Adolescents’ Online Literacies
Connecting Classrooms, Digital Media, and Popular Culture – Revised edition
Series:
Edited By Donna E. Alvermann
Introduction
Extract
Donna E. Alvermann
Introductions to books with a shelf life longer than five years are ripe for storytelling. Of course, the story need not be long nor detract from newer material. It should, however, disclose a side of the book’s development not shared before. Building on the first edition, the revised version of Adolescents’ Online Literacies: Connecting Classrooms, Digital Media, & Popular Culture reveals new lines of inquiry that address some of the earlier chapter authors’ calls for research. Scholarly answers to those calls have evoked a storyline, which in turn requires a narrator—a role I take up here, ever mindful that “to begin a story, someone in some way must break a particular silence” (Wiebe & Johnston, 1998, p. 4).

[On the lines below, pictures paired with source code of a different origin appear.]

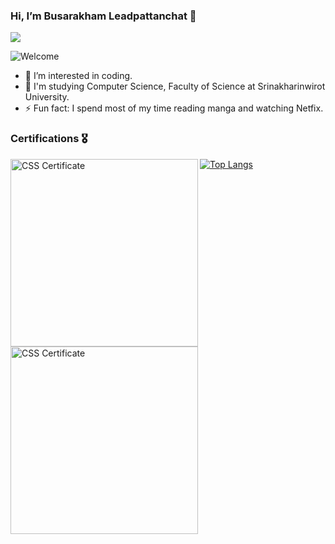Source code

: ### Hi, I’m Busarakham Leadpattanchat 👋
![](https://komarev.com/ghpvc/?username=Toffy2666&color=red)

<img src="https://user-images.githubusercontent.com/76203876/155095926-ea42a853-3866-4e6d-8f6d-4ab95a067413.png" alt="Welcome" />


- 👀 I’m interested in coding.
- 🌱 I'm studying Computer Science, Faculty of Science at Srinakharinwirot University.
- ⚡ Fun fact: I spend most of my time reading manga and watching Netfix.


### Certifications 🎖️
<img src="https://sv1.picz.in.th/images/2022/02/22/rgq91v.png" align="left" width="300px"  alt="CSS Certificate" />
<img src="https://sv1.picz.in.th/images/2022/02/22/rgq91v.png" align="left" width="300px"  alt="CSS Certificate" />


  [![Top Langs](https://github-readme-stats.vercel.app/api/top-langs/?username=Toffy266&layout=compact&theme=radical)](https://github.com/anuraghazra/github-readme-stats)
  
<!---
Toffy266/Toffy266 is a ✨ special ✨ repository because its `README.md` (this file) appears on your GitHub profile.
You can click the Preview link to take a look at your changes.
--->
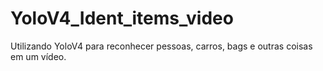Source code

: # YoloV4_Ident_items_video
Utilizando YoloV4 para reconhecer pessoas, carros, bags e outras coisas em um vídeo.
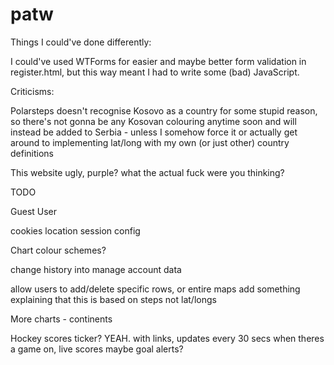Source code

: # patw

Things I could've done differently:

I could've used WTForms for easier and maybe better form validation in register.html, but this way meant I had to write some (bad) JavaScript.

Criticisms:

Polarsteps doesn't recognise Kosovo as a country for some stupid reason, so there's not gonna be any Kosovan colouring anytime soon and will instead be added to Serbia - unless I somehow force it or actually get around to implementing lat/long with my own (or just other) country definitions

This website ugly, purple? what the actual fuck were you thinking?

TODO

Guest User

cookies
location
session config

Chart colour schemes?

change history into manage account data

allow users to add/delete specific rows, or entire maps
add something explaining that this is based on steps not lat/longs

More charts -
continents

Hockey scores ticker? YEAH. with links, updates every 30 secs when theres a game on, live scores
maybe goal alerts?
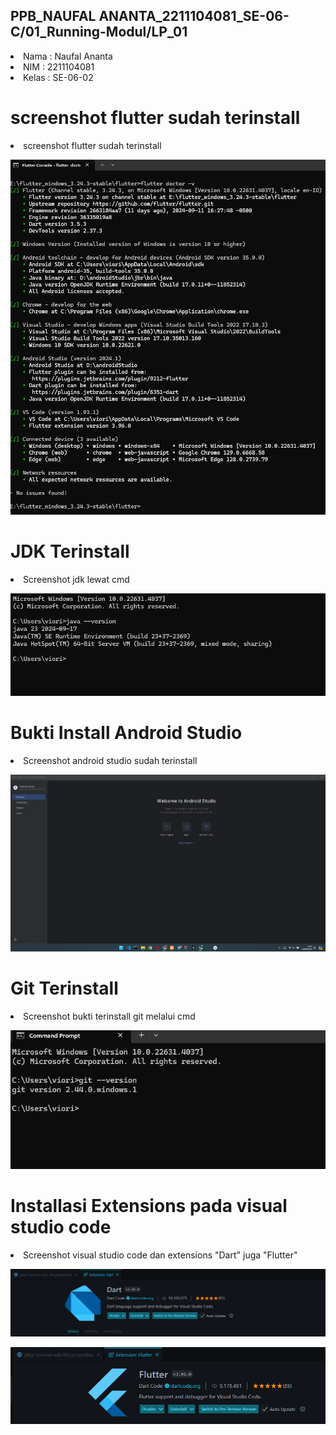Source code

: 
## PPB_NAUFAL ANANTA_2211104081_SE-06-C/01_Running-Modul/LP_01

<li> Nama   : Naufal Ananta
<li> NIM    : 2211104081
<li> Kelas  : SE-06-02

# screenshot flutter sudah terinstall
<li> screenshot flutter sudah terinstall

![image](img/flutter.png)

# JDK Terinstall
<li> Screenshot jdk lewat cmd

![image](img/jdk.png)

# Bukti Install Android Studio
<li> Screenshot android studio sudah terinstall

![image](img/androidstudio.png)

# Git Terinstall
<li> Screenshot bukti terinstall git melalui cmd

![image](img/git.png)

# Installasi Extensions pada visual studio code
<li> Screenshot visual studio code dan extensions "Dart" juga "Flutter"

![image](img/dart.png)
<br>

![iamge](img/flutterex.png)
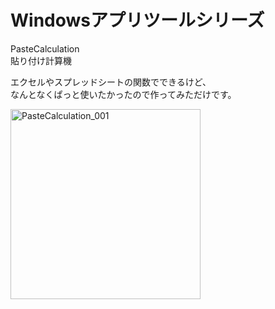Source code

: # Windowsアプリツールシリーズ

PasteCalculation  
貼り付け計算機

エクセルやスプレッドシートの関数でできるけど、  
なんとなくぱっと使いたかったので作ってみただけです。

<img width="304" alt="PasteCalculation_001" src="https://github.com/user-attachments/assets/a33b086a-d4ba-428b-af28-c3396701084e" />
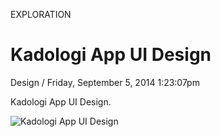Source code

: <p class="type">EXPLORATION</p>

# Kadologi App UI Design

<p class="meta">Design  /  Friday, September 5, 2014 1:23:07pm</p>

Kadologi App UI Design.

![Kadologi App UI Design](https://farooq-agent.web.app/assets/images/works/large/rRMA8ULL_work_image.jpg)
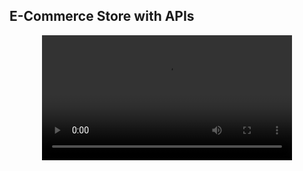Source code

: ## E-Commerce Store with APIs

<div align="center">
  <video src="https://github.com/ShahzainAhmed/AvialdoSolutions_FlutterTrainee/assets/59369881/9e732b99-98d8-4bae-9612-254584c36d48" width=400/>
<div/>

I do that in this introduction as a way of connecting the first edition’s chapters to the four new ones. Beyond connecting, however, the notion of breaking particular silences that envelop adolescents’ online literacies is a theme directly applicable to all 10 chapters. Also featured in this revised edition are numerous artistic representations of middle grades students’ self-selected graphic novels and the fan fiction those choices prompted as part of an in-class multi-genre unit on fandom. Like the earlier edition, the book remains “dippable” in that its organizational structure invites skipping around without worry of losing sight of the broader theme. ← 1 | 2 →
Chapter Overviews
Chapter 1, which is new to this volume, announces a slight twist on...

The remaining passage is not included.